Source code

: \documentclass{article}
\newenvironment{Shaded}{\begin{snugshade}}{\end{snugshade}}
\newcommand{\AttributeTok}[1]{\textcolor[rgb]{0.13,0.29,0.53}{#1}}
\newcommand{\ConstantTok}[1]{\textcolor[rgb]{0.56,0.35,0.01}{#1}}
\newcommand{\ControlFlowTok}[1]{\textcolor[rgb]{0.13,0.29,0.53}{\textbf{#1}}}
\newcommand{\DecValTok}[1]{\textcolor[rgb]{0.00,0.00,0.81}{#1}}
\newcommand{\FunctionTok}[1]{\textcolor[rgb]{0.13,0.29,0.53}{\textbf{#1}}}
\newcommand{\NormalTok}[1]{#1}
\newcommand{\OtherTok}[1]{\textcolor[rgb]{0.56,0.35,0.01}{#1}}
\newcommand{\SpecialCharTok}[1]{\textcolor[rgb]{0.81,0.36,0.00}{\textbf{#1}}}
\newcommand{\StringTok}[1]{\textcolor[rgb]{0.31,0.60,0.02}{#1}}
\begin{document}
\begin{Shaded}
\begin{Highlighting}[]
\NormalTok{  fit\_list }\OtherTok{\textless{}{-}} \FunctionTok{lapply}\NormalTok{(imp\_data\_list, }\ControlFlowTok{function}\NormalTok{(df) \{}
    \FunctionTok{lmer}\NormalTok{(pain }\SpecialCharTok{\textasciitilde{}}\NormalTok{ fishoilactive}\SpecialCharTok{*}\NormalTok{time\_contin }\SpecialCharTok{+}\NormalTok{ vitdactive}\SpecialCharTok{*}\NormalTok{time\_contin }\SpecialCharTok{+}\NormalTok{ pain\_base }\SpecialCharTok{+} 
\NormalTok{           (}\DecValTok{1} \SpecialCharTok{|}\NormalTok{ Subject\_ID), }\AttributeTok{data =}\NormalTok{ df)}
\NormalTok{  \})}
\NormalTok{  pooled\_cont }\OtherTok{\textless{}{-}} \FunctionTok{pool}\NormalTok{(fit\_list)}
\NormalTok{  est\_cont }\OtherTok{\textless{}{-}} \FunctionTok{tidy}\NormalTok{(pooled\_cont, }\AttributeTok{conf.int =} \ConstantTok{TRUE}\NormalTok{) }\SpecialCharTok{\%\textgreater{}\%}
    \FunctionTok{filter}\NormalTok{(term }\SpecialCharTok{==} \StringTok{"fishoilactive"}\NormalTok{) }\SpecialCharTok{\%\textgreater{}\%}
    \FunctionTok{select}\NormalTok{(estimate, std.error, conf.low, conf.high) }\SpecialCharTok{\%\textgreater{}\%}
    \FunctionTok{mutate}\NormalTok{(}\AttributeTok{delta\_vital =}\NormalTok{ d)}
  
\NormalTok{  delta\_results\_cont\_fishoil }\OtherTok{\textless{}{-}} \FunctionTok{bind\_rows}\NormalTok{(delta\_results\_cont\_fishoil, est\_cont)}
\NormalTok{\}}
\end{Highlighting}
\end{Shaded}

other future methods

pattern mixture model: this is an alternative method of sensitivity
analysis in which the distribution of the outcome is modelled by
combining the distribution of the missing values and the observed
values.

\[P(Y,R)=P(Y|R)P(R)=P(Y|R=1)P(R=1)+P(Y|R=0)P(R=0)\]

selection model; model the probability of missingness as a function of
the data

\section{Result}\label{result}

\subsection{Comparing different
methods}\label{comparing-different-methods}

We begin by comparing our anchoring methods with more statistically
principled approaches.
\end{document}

★ ★ ★

Task to complete:
Scan the records above and report how many lines include the word "ConstantTok", without any other text.

Exercise result:
2